**WHAT YOU HAVE TO DO**. Find the lines below in which the string "google" occurs. Copy each one.

Stored data:
--------

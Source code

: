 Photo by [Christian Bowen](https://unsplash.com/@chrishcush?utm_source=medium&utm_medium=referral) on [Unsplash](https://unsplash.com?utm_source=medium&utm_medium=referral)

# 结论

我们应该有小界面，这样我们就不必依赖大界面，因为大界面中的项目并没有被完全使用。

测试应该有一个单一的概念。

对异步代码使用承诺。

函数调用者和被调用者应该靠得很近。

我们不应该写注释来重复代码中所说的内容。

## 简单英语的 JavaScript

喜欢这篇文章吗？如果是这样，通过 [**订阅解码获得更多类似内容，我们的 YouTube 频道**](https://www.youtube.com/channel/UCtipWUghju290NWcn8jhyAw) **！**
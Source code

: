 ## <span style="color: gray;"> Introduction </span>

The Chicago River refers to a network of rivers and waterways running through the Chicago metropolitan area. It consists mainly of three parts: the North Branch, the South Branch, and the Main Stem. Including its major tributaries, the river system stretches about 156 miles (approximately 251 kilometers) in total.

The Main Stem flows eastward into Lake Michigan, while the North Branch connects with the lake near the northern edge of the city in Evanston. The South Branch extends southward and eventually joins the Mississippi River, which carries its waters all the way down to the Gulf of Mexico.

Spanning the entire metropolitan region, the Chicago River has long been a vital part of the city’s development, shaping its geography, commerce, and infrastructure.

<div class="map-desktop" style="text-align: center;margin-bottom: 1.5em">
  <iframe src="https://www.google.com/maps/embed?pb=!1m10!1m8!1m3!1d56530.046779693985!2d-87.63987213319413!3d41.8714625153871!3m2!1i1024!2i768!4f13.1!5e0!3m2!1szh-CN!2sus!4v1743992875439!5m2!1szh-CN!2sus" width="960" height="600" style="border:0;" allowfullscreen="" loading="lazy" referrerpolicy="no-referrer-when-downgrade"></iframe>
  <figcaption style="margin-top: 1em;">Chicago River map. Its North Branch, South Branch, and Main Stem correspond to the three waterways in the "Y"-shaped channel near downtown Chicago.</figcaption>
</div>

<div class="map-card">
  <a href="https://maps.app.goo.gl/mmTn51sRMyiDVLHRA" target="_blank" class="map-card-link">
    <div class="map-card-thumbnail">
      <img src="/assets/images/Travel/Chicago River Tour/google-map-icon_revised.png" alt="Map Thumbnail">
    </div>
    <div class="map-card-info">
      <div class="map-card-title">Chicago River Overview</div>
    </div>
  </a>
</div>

--------

**RESULT OF THIS TASK**.
  <iframe src="https://www.google.com/maps/embed?pb=!1m10!1m8!1m3!1d56530.046779693985!2d-87.63987213319413!3d41.8714625153871!3m2!1i1024!2i768!4f13.1!5e0!3m2!1szh-CN!2sus!4v1743992875439!5m2!1szh-CN!2sus" width="960" height="600" style="border:0;" allowfullscreen="" loading="lazy" referrerpolicy="no-referrer-when-downgrade"></iframe>
      <img src="/assets/images/Travel/Chicago River Tour/google-map-icon_revised.png" alt="Map Thumbnail">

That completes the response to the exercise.